I am almost NOTHING like the kid I was in my late teens and early twenties. My ties to that life are my family, a handful of friends and any words or stories I share here, in my book (yes, I’m still writing the book) or in my scripts. Even on my personal social media I rarely interact with people from my past. It’s really not intentional. Like I said earlier, I’ve moved on. A few years back I connected with a woman I knew when she was a teenage girl. And she knew teenaged T. She was a girl I always liked. Beautiful and always kept my attention without even trying to get it. To me girls like that were special back then. I’ve grown and I’ve had my fair share of women since which mostly consisted of a lot of not so special girls, some special women and only a few extraordinary ladies. So I was surprised when she still grabbed my attention now as a grown woman all these years later just through Facebook chats. We caught up and connected again then actually went out on a date. We were two grownups now but had more chemistry now than we did then. It’s tough to have “chemistry” or “deep” intelligent conversations as kids. Back then we paged each other on pagers. We made mixtapes. We would go to the mall and movies. We hung out at under 21 nightclubs and danced to songs like “This Is How We Do It” and “I Like To Move It” while driving up and down Revere beach until the cops told us to go home! Life was different then. Maybe even a little more simple then. But I will take that grown, sexy, educated, maternal, strong woman who I’m getting to spend time with now over that sweet teenage girl then. Because I’ve grown into the man I am now. Can a man and a woman reconnect after a long time and hit it off? So far, so good! And this is all new even for me. And I like it. And I’m calling this new-found style of dating “Aged Dating” because it’s like a bottle of fine wine that has gotten better with age baby.

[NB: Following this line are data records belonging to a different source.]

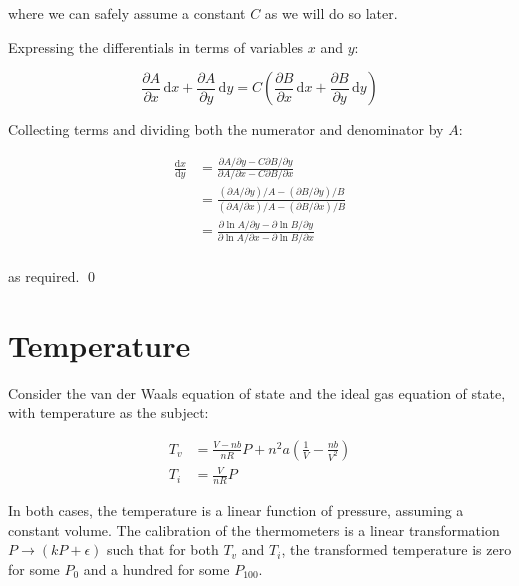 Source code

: \documentclass[12pt]{article}
\begin{document}
where we can safely assume a constant $C$ as we will do so later.

Expressing the differentials in terms of variables $x$ and $y$:

\begin{equation}
    \frac{\partial A}{\partial x} \, \mathrm{d}x + \frac{\partial A}{\partial y} \, \mathrm{d}y = C \left( \frac{\partial B}{\partial x} \, \mathrm{d}x + \frac{\partial B}{\partial y} \, \mathrm{d}y \right)
\end{equation}

Collecting terms and dividing both the numerator and denominator by $A$:

\begin{equation}
\begin{split}
    \frac{\mathrm{d}x}{\mathrm{d}y} &= \frac{\partial A/\partial y - C \partial B/\partial y}{\partial A/\partial x - C \partial B/\partial x} \\
    &= \frac{(\partial A/\partial y)/A - (\partial B/\partial y)/B}{(\partial A/\partial x)/A - (\partial B/\partial x)/B} \\
    &= \frac{\partial \ln{A}/\partial y - \partial \ln{B}/\partial y}{\partial \ln{A}/\partial x - \partial \ln{B}/\partial x} \\
\end{split}
\end{equation}

as required.
\qed


\pagebreak
\section*{Temperature}


Consider the van der Waals equation of state and the ideal gas equation of state, with temperature as the subject:

\begin{equation}
    \begin{split}
        T_{v} &= \frac{V - nb}{nR} P + n^{2}a \left( \frac{1}{V} - \frac{nb}{V^{2}} \right) \\
        T_{i} &= \frac{V}{nR} P
    \end{split}
\end{equation}

In both cases, the temperature is a linear function of pressure, assuming a constant volume. The calibration of the thermometers is a linear transformation $P \to (kP + \epsilon)$ such that for both $T_{v}$ and $T_{i}$, the transformed temperature is zero for some $P_{0}$ and a hundred for some $P_{100}$.
\end{document}
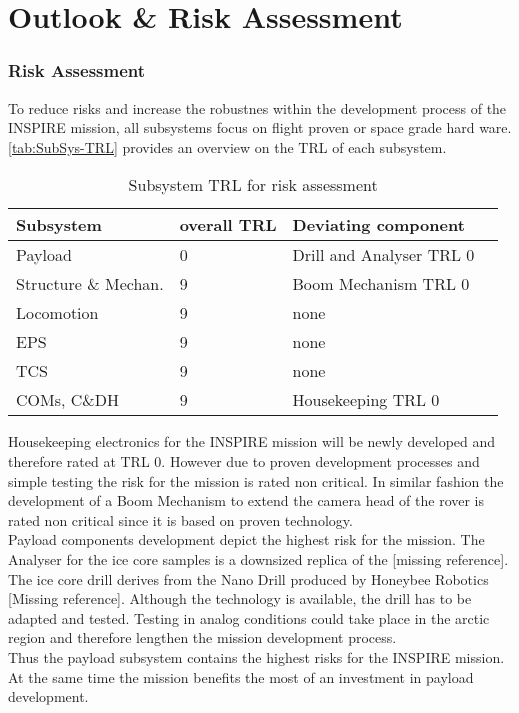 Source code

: \chapter{Outlook \& Risk Assessment}
\label{chap:outlook}

\subsection{Risk Assessment}

To reduce risks and increase the robustnes within the development process of the INSPIRE mission, all subsystems focus on flight proven or space grade hard ware. \autoref{tab:SubSys-TRL} provides an overview on the TRL of each subsystem. 
 
\begin{table}[h]
\centering
\begin{tabular}{llll}
Subsystem            & overall TRL & Deviating component      &  \\ \hline\hline
Payload              & 0           & Drill and Analyser TRL 0 &  \\
Structure \& Mechan. & 9           & Boom Mechanism TRL 0     &  \\
Locomotion           & 9           & none                     &  \\
EPS                  & 9           & none                     &  \\
TCS                  & 9           & none                     &  \\
COMs, C\&DH          & 9           & Housekeeping TRL 0       & 	 \\ \hline
\end{tabular}
\caption{Subsystem TRL for risk assessment}
\label{tab:SubSys-TRL}
\end{table}

Housekeeping electronics for the INSPIRE mission will be newly developed and therefore rated at TRL 0. However due to proven development processes and simple testing the risk for the mission is rated non critical. 
In similar fashion the development of a Boom Mechanism to extend the camera head of the rover is rated non critical since it is based on proven technology. \\

Payload components development depict the highest risk for the mission. The Analyser for the ice core samples is a downsized replica of the [missing reference]. 
The ice core drill derives from the Nano Drill produced by Honeybee Robotics [Missing reference]. Although the technology is available, the drill has to be adapted and tested. Testing in analog conditions could take place in the arctic region and therefore lengthen the mission development process. \\

Thus the payload subsystem contains the highest risks for the INSPIRE mission. At the same time the mission benefits the most of an investment in payload development.  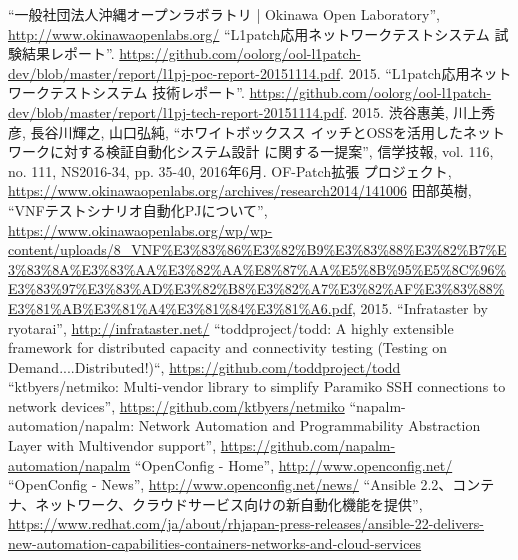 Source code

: 
\begin{thebibliography}{99}
         ``一般社団法人沖縄オープンラボラトリ | Okinawa Open Laboratory'',
         \url{http://www.okinawaopenlabs.org/}
         ``L1patch応用ネットワークテストシステム 試験結果レポート''.
         \url{https://github.com/oolorg/ool-l1patch-dev/blob/master/report/l1pj-poc-report-20151114.pdf}.
         2015.
         ``L1patch応用ネットワークテストシステム 技術レポート''.
         \url{https://github.com/oolorg/ool-l1patch-dev/blob/master/report/l1pj-tech-report-20151114.pdf}.
         2015.
         渋谷惠美, 川上秀彦, 長谷川輝之, 山口弘純, ``ホワイトボックスス
         イッチとOSSを活用したネットワークに対する検証自動化システム設計
         に関する一提案'', 信学技報, vol. 116, no. 111, NS2016-34,
         pp. 35-40, 2016年6月.
         OF-Patch拡張 プロジェクト,
         \url{https://www.okinawaopenlabs.org/archives/research2014/141006}
         田部英樹, ``VNFテストシナリオ自動化PJについて'',
         \url{https://www.okinawaopenlabs.org/wp/wp-content/uploads/8_VNF%E3%83%86%E3%82%B9%E3%83%88%E3%82%B7%E3%83%8A%E3%83%AA%E3%82%AA%E8%87%AA%E5%8B%95%E5%8C%96%E3%83%97%E3%83%AD%E3%82%B8%E3%82%A7%E3%82%AF%E3%83%88%E3%81%AB%E3%81%A4%E3%81%84%E3%81%A6.pdf}, 2015.
         ``Infrataster by ryotarai'',
         \url{http://infrataster.net/}
         ``toddproject/todd: A highly extensible framework for distributed capacity and connectivity testing (Testing on Demand....Distributed!)``,
         \url{https://github.com/toddproject/todd}
         ``ktbyers/netmiko: Multi-vendor library to simplify Paramiko SSH connections to network devices'',
         \url{https://github.com/ktbyers/netmiko}
         ``napalm-automation/napalm: Network Automation and Programmability Abstraction Layer with Multivendor support'',
         \url{https://github.com/napalm-automation/napalm}
         ``OpenConfig - Home'',
         \url{http://www.openconfig.net/}
         ``OpenConfig - News'',
         \url{http://www.openconfig.net/news/}
         ``Ansible 2.2、コンテナ、ネットワーク、クラウドサービス向けの新自動化機能を提供'',
         \url{https://www.redhat.com/ja/about/rhjapan-press-releases/ansible-22-delivers-new-automation-capabilities-containers-networks-and-cloud-services}

\end{thebibliography}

Aged dating also means you both have grown into your lifestyles. Sometimes these lifestyles are very different but the connection between the two of you keeps things moving along. To where? Only time will tell I guess. Two grown adults with busy lives can be very interesting that’s for sure but being grown and comfortable in your life eliminates a lot of games, negativity and bullshit. And that’s rare. Because the older you get the less time and energy you have for bullshit so try to make things work if the good shit outweighs the bullshit I say. Especially if the two of you laugh a lot together. Smiling is important. The reason why you’re smiling is even more important. So I’ll leave you with this… If you are reconnecting with someone from your past right now and you recognize a common attraction, then go for it. See what happens. See what this “Aged Dating” does for you.